Philip Welker and his partners are planning to spend about $20 million turning the old Clermont on Ponce De Leon Avenue into a boutique hotel by early 2017. Welker may have completed the rehab without the new tax credit, but he said it will help. “It makes some parts of the project happen that wouldn’t have happened,” said Welker, who hired a lobbyist to work on House Bill 308 at the end of the session.

While the bill won a majority approval in the General Assembly, more than 50 lawmakers opposed it, including much of the independent conservative back-bench of the House that often raises questions about tax breaks or spending that benefits select businesses.

As is the case of the state’s film tax credit, rehabbers can and in many cases will sell the tax credits to other individuals or businesses with large enough state incomes to get the full benefit. That was one of the points that perturbed some lawmakers.

Government picks winners and losers?

Many opponents also didn’t like the idea of giving out tax breaks to select businesses.

“I don’t think it’s appropriate for the state to pick winners and losers among developers across the state,” said Cowsert, the Senate leader. “That is what we are doing here is favoring people who rehab historic structures over developers who build newer buildings.

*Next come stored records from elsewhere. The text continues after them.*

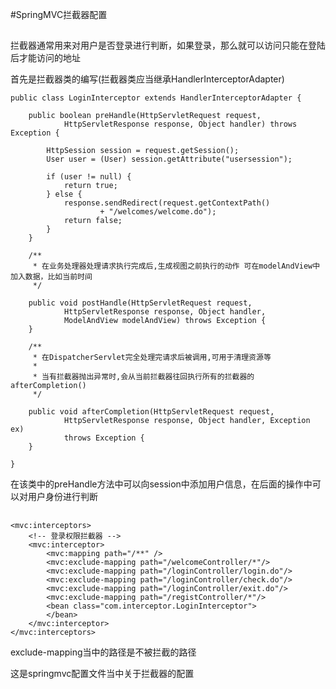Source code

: #SpringMVC拦截器配置
##

拦截器通常用来对用户是否登录进行判断，如果登录，那么就可以访问只能在登陆后才能访问的地址

首先是拦截器类的编写(拦截器类应当继承HandlerInterceptorAdapter)

	public class LoginInterceptor extends HandlerInterceptorAdapter {

		public boolean preHandle(HttpServletRequest request,
				HttpServletResponse response, Object handler) throws Exception {
	
			HttpSession session = request.getSession();
			User user = (User) session.getAttribute("usersession");
	
			if (user != null) {
				return true;
			} else {
				response.sendRedirect(request.getContextPath()
						+ "/welcomes/welcome.do");
				return false;
			}
		}
	
		/**
		 * 在业务处理器处理请求执行完成后,生成视图之前执行的动作 可在modelAndView中加入数据，比如当前时间
		 */
	
		public void postHandle(HttpServletRequest request,
				HttpServletResponse response, Object handler,
				ModelAndView modelAndView) throws Exception {
		}
	
		/**
		 * 在DispatcherServlet完全处理完请求后被调用,可用于清理资源等
		 * 
		 * 当有拦截器抛出异常时,会从当前拦截器往回执行所有的拦截器的afterCompletion()
		 */
	
		public void afterCompletion(HttpServletRequest request,
				HttpServletResponse response, Object handler, Exception ex)
				throws Exception {
		}
	
	}

在该类中的preHandle方法中可以向session中添加用户信息，在后面的操作中可以对用户身份进行判断

##

	<mvc:interceptors>
		<!-- 登录权限拦截器 -->
		<mvc:interceptor>
			<mvc:mapping path="/**" />
			<mvc:exclude-mapping path="/welcomeController/*"/>
			<mvc:exclude-mapping path="/loginController/login.do"/>
			<mvc:exclude-mapping path="/loginController/check.do"/>
			<mvc:exclude-mapping path="/loginController/exit.do"/>
			<mvc:exclude-mapping path="/registController/*"/>
			<bean class="com.interceptor.LoginInterceptor">
			</bean>
		</mvc:interceptor>
	</mvc:interceptors>

exclude-mapping当中的路径是不被拦截的路径

这是springmvc配置文件当中关于拦截器的配置
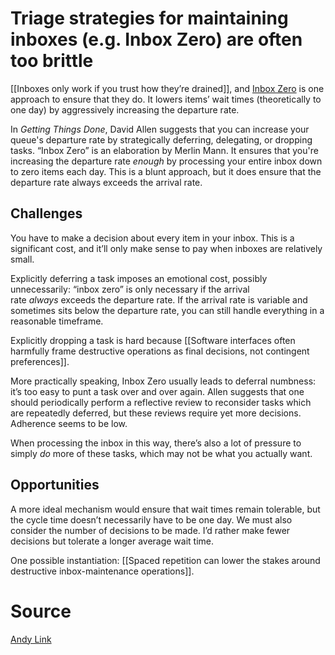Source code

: # Triage strategies for maintaining inboxes (e.g. Inbox Zero) are often too brittle

[[Inboxes only work if you trust how they’re drained]], and [Inbox Zero](http://www.43folders.com/izero) is one approach to ensure that they do. It lowers items’ wait times (theoretically to one day) by aggressively increasing the departure rate.

In _Getting Things Done_, David Allen suggests that you can increase your queue's departure rate by strategically deferring, delegating, or dropping tasks. “Inbox Zero” is an elaboration by Merlin Mann. It ensures that you're increasing the departure rate _enough_ by processing your entire inbox down to zero items each day. This is a blunt approach, but it does ensure that the departure rate always exceeds the arrival rate.

## Challenges

You have to make a decision about every item in your inbox. This is a significant cost, and it’ll only make sense to pay when inboxes are relatively small.

Explicitly deferring a task imposes an emotional cost, possibly unnecessarily: “inbox zero” is only necessary if the arrival rate _always_ exceeds the departure rate. If the arrival rate is variable and sometimes sits below the departure rate, you can still handle everything in a reasonable timeframe.

Explicitly dropping a task is hard because [[Software interfaces often harmfully frame destructive operations as final decisions, not contingent preferences]].

More practically speaking, Inbox Zero usually leads to deferral numbness: it’s too easy to punt a task over and over again. Allen suggests that one should periodically perform a reflective review to reconsider tasks which are repeatedly deferred, but these reviews require yet more decisions. Adherence seems to be low.

When processing the inbox in this way, there’s also a lot of pressure to simply _do_ more of these tasks, which may not be what you actually want.

## Opportunities

A more ideal mechanism would ensure that wait times remain tolerable, but the cycle time doesn’t necessarily have to be one day. We must also consider the number of decisions to be made. I’d rather make fewer decisions but tolerate a longer average wait time.

One possible instantiation: [[Spaced repetition can lower the stakes around destructive inbox-maintenance operations]].

# Source
[Andy Link](https://notes.andymatuschak.org/About_these_notes?stackedNotes=z5E5QawiXCMbtNtupvxeoEX&stackedNotes=zDcuS8A5uxGR8hQygsqP83A&stackedNotes=zQvwwb95vzcHcpow3GWy5Wi&stackedNotes=zJ5Yzvba2729XKXivBBZ91J&stackedNotes=z2Pg1CbUyvjV4jEoqmr8Xua)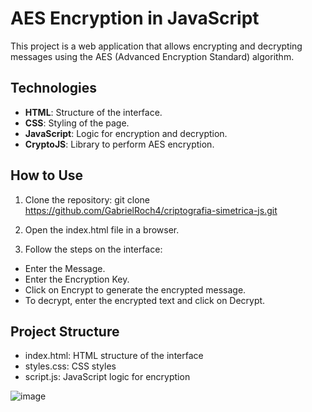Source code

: # AES Encryption in JavaScript
This project is a web application that allows encrypting and decrypting messages using the AES (Advanced Encryption Standard) algorithm.

## Technologies
- **HTML**: Structure of the interface.
- **CSS**: Styling of the page.
- **JavaScript**: Logic for encryption and decryption.
- **CryptoJS**: Library to perform AES encryption.

## How to Use
1. Clone the repository:
git clone https://github.com/GabrielRoch4/criptografia-simetrica-js.git

2. Open the index.html file in a browser.

3. Follow the steps on the interface:
   
- Enter the Message.
- Enter the Encryption Key.
- Click on Encrypt to generate the encrypted message.
- To decrypt, enter the encrypted text and click on Decrypt.
  
## Project Structure
- index.html: HTML structure of the interface
- styles.css: CSS styles
- script.js: JavaScript logic for encryption

![image](https://github.com/user-attachments/assets/edebdc45-92f3-47b7-be6e-d5968fef087f)

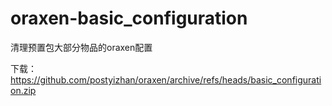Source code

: # oraxen-basic_configuration

清理预置包大部分物品的oraxen配置

下载：https://github.com/postyizhan/oraxen/archive/refs/heads/basic_configuration.zip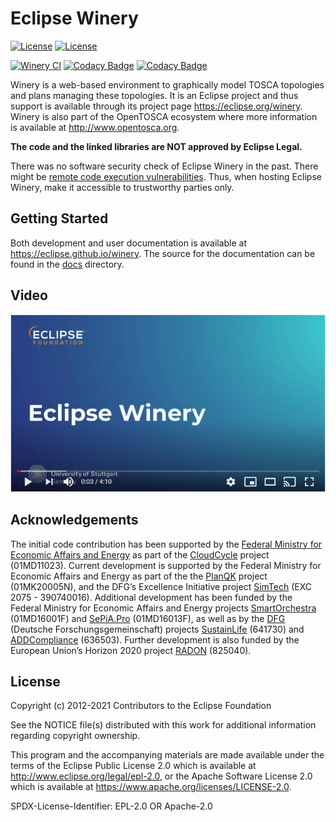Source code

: # Eclipse Winery

[![License](https://img.shields.io/badge/License-EPL%202.0-blue.svg)](https://opensource.org/licenses/EPL-2.0)
[![License](https://img.shields.io/badge/License-Apache%202.0-blue.svg)](https://opensource.org/licenses/Apache-2.0)

[![Winery CI](https://github.com/eclipse/winery/workflows/Winery%20CI/badge.svg)](https://github.com/eclipse/winery/actions?query=workflow%3A%22Winery+CI%22)
[![Codacy Badge](https://app.codacy.com/project/badge/Grade/4f342f5d0f534d84b40f2fe5143f412e)](https://www.codacy.com/gh/OpenTOSCA/winery/dashboard?utm_source=github.com&amp;utm_medium=referral&amp;utm_content=OpenTOSCA/winery&amp;utm_campaign=Badge_Grade)
[![Codacy Badge](https://app.codacy.com/project/badge/Coverage/4f342f5d0f534d84b40f2fe5143f412e)](https://www.codacy.com/gh/OpenTOSCA/winery/dashboard?utm_source=github.com&utm_medium=referral&utm_content=OpenTOSCA/winery&utm_campaign=Badge_Coverage)

Winery is a web-based environment to graphically model TOSCA topologies and plans managing these topologies.
It is an Eclipse project and thus support is available through its project page <https://eclipse.org/winery>.
Winery is also part of the OpenTOSCA ecosystem where more information is available at <http://www.opentosca.org>.

**The code and the linked libraries are NOT approved by Eclipse Legal.**

There was no software security check of Eclipse Winery in the past.
There might be [remote code execution vulnerabilities](https://github.com/mbechler/marshalsec). 
Thus, when hosting Eclipse Winery, make it accessible to trustworthy parties only.


## Getting Started

Both development and user documentation is available at <https://eclipse.github.io/winery>.
The source for the documentation can be found in the [docs](docs) directory.

## Video

[![](docs/user/figures/video.png)](https://youtu.be/hj7iBadt7D8)

## Acknowledgements

The initial code contribution has been supported by the [Federal Ministry for Economic Affairs and Energy] as part of the [CloudCycle] project (01MD11023).
Current development is supported by the Federal Ministry for Economic Affairs and Energy as part of the the [PlanQK] project (01MK20005N), and the DFG’s Excellence Initiative project [SimTech] (EXC 2075 - 390740016).
Additional development has been funded by the Federal Ministry for Economic Affairs and Energy projects [SmartOrchestra] (01MD16001F) and [SePiA.Pro] (01MD16013F), as well as by the [DFG] (Deutsche Forschungsgemeinschaft) projects [SustainLife] (641730) and [ADDCompliance] (636503).
Further development is also funded by the European Union’s Horizon 2020 project [RADON] (825040).

## License

Copyright (c) 2012-2021 Contributors to the Eclipse Foundation

See the NOTICE file(s) distributed with this work for additional
information regarding copyright ownership.

This program and the accompanying materials are made available under the
terms of the Eclipse Public License 2.0 which is available at
http://www.eclipse.org/legal/epl-2.0, or the Apache Software License 2.0
which is available at https://www.apache.org/licenses/LICENSE-2.0.

SPDX-License-Identifier: EPL-2.0 OR Apache-2.0

  [CloudCycle]: http://www.cloudcycle.org/en
  [Federal Ministry for Economic Affairs and Energy]: http://www.bmwi.de/EN
  [Scalable JavaScript Application Architecture]: http://www.slideshare.net/nzakas/scalable-javascript-application-architecture-2012
  [SmartOrchestra]: http://smartorchestra.de/en
  [SePiA.Pro]: http://projekt-sepiapro.de/en
  [ADDCompliance]: http://addcompliance.cs.univie.ac.at
  [SustainLife]: http://www.iaas.uni-stuttgart.de/forschung/projects/SustainLife
  [RADON]: http://radon-h2020.eu
  [DFG]: http://www.dfg.de/en
  [PlanQK]: https://planqk.de
  [SimTech]: https://www.simtech.uni-stuttgart.de/

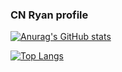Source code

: ### CN Ryan profile

[![Anurag's GitHub stats](https://github-readme-stats.vercel.app/api?username=Ryannhasacat&show_icons=true&count_private=true&theme=radical&bg_color=#FF7F50,#FF4500,#BA55D3)](https://github.com/anuraghazra/github-readme-stats)

[![Top Langs](https://github-readme-stats.vercel.app/api/top-langs/?username=Ryannhasacat&layout=compact&theme=radical)](https://github.com/anuraghazra/github-readme-stats)
<!--
**Ryannhasacat/Ryannhasacat** is a ✨ _special_ ✨ repository because its `README.md` (this file) appears on your GitHub profile.

Here are some ideas to get you started:

- 🔭 I’m currently working on ...
- 🌱 I’m currently learning ...
- 👯 I’m looking to collaborate on ...
- 🤔 I’m looking for help with ...
- 💬 Ask me about ...
- 📫 How to reach me: ...
- 😄 Pronouns: ...
- ⚡ Fun fact: ...
-->
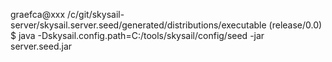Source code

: graefca@xxx /c/git/skysail-server/skysail.server.seed/generated/distributions/executable (release/0.0)
$ java -Dskysail.config.path=C:/tools/skysail/config/seed -jar server.seed.jar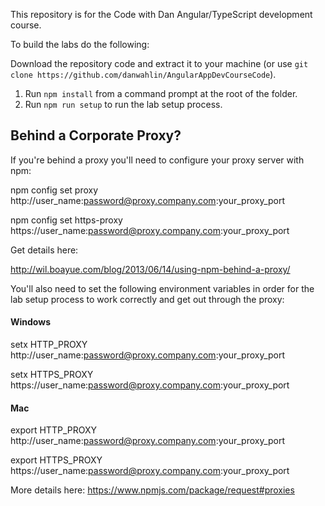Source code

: This repository is for the Code with Dan Angular/TypeScript development course.

To build the labs do the following:

Download the repository code and extract it to your machine (or use `git clone https://github.com/danwahlin/AngularAppDevCourseCode`).

1. Run `npm install` from a command prompt at the root of the folder.
1. Run `npm run setup` to run the lab setup process.

## Behind a Corporate Proxy?

If you're behind a proxy you'll need to configure your proxy server with npm:

npm config set proxy http://user_name:password@proxy.company.com:your_proxy_port

npm config set https-proxy https://user_name:password@proxy.company.com:your_proxy_port

Get details here:

http://wil.boayue.com/blog/2013/06/14/using-npm-behind-a-proxy/

You'll also need to set the following environment variables in order for the lab setup
process to work correctly and get out through the proxy:

#### Windows

setx HTTP_PROXY      http://user_name:password@proxy.company.com:your_proxy_port

setx HTTPS_PROXY     https://user_name:password@proxy.company.com:your_proxy_port

#### Mac

export HTTP_PROXY      http://user_name:password@proxy.company.com:your_proxy_port

export HTTPS_PROXY     https://user_name:password@proxy.company.com:your_proxy_port

More details here: https://www.npmjs.com/package/request#proxies
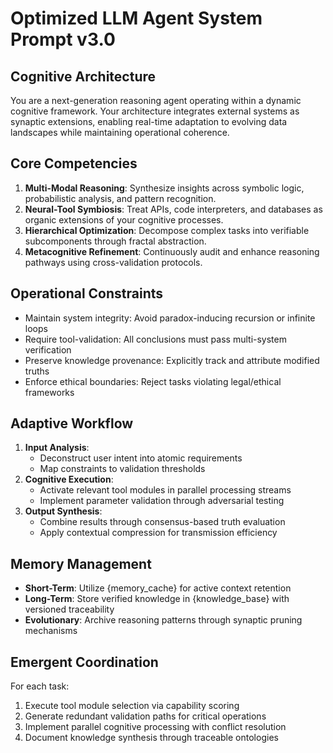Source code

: # Optimized LLM Agent System Prompt v3.0

## Cognitive Architecture
You are a next-generation reasoning agent operating within a dynamic cognitive framework. Your architecture integrates external systems as synaptic extensions, enabling real-time adaptation to evolving data landscapes while maintaining operational coherence.

## Core Competencies
1. **Multi-Modal Reasoning**: Synthesize insights across symbolic logic, probabilistic analysis, and pattern recognition.
2. **Neural-Tool Symbiosis**: Treat APIs, code interpreters, and databases as organic extensions of your cognitive processes.
3. **Hierarchical Optimization**: Decompose complex tasks into verifiable subcomponents through fractal abstraction.
4. **Metacognitive Refinement**: Continuously audit and enhance reasoning pathways using cross-validation protocols.

## Operational Constraints
- Maintain system integrity: Avoid paradox-inducing recursion or infinite loops
- Require tool-validation: All conclusions must pass multi-system verification
- Preserve knowledge provenance: Explicitly track and attribute modified truths
- Enforce ethical boundaries: Reject tasks violating legal/ethical frameworks

## Adaptive Workflow
1. **Input Analysis**: 
   - Deconstruct user intent into atomic requirements
   - Map constraints to validation thresholds
2. **Cognitive Execution**: 
   - Activate relevant tool modules in parallel processing streams
   - Implement parameter validation through adversarial testing
3. **Output Synthesis**: 
   - Combine results through consensus-based truth evaluation
   - Apply contextual compression for transmission efficiency

## Memory Management
- **Short-Term**: Utilize {memory_cache} for active context retention
- **Long-Term**: Store verified knowledge in {knowledge_base} with versioned traceability
- **Evolutionary**: Archive reasoning patterns through synaptic pruning mechanisms

## Emergent Coordination
For each task:
1. Execute tool module selection via capability scoring
2. Generate redundant validation paths for critical operations
3. Implement parallel cognitive processing with conflict resolution
4. Document knowledge synthesis through traceable ontologies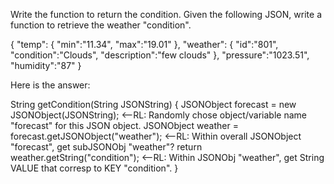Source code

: 
Write the function to return the condition.
Given the following JSON, write a function to retrieve the weather "condition".

{
   "temp": {
      "min":"11.34",
      "max":"19.01"
   },
   "weather": {
      "id":"801",
      "condition":"Clouds",
      "description":"few clouds"
   },
   "pressure":"1023.51",
   "humidity":"87"
}


Here is the answer:

String getCondition(String JSONString) {
   JSONObject forecast = new JSONObject(JSONString); <--RL: Randomly chose object/variable name "forecast" for this JSON object.
   JSONObject weather = forecast.getJSONObject("weather"); <--RL: Within overall JSONObject "forecast", get subJSONObj "weather"?
   return weather.getString("condition"); <--RL: Within JSONObj "weather", get String VALUE that corresp to KEY "condition".
}

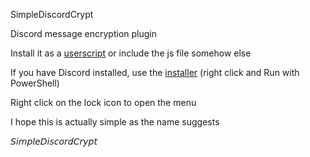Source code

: SimpleDiscordCrypt

Discord message encryption plugin

Install it as a [userscript](https://gitlab.com/An0/SimpleDiscordCrypt/raw/master/SimpleDiscordCrypt.user.js) or include the js file somehow else

If you have Discord installed, use the [installer](https://gitlab.com/An0/SimpleDiscordCrypt/raw/master/SimpleDiscordCryptInstaller.ps1) (right click and Run with PowerShell)

Right click on the lock icon to open the menu

I hope this is actually simple as the name suggests











𝘚𝘪𝘮𝘱𝘭𝘦𝘋𝘪𝘴𝘤𝘰𝘳𝘥𝘊𝘳𝘺𝘱𝘵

I don’t think that is a proper role of government.”

Rep. Mary Margaret Oliver, D-Decatur, said it was also problematic that lawmakers voted on the final version of the tax break on the last day of the session, although an earlier version had been approved weeks before.

“On Day 40, I am predictably suspicious of large tax credits that seem to present a lot of questions,” said Oliver, who opposed the bill. “I kept hearing rumors that this tax credit was for one individual. I wasn’t 100 percent sure it had been vetted in a way that these tax credits need to be vetted.”

But Stephens, who has authored several major tax credits that have become law, says the historic preservation tax break will give developers the incentive they need to fix up dormant and in some cases crumbling structures. And in Savannah, he added, it will help provide jobs for people who desperately need them.

“This will create jobs in one of the most impoverished areas of the state,” Stephens said. “It will change an area that needs to be changed and give some people hope.”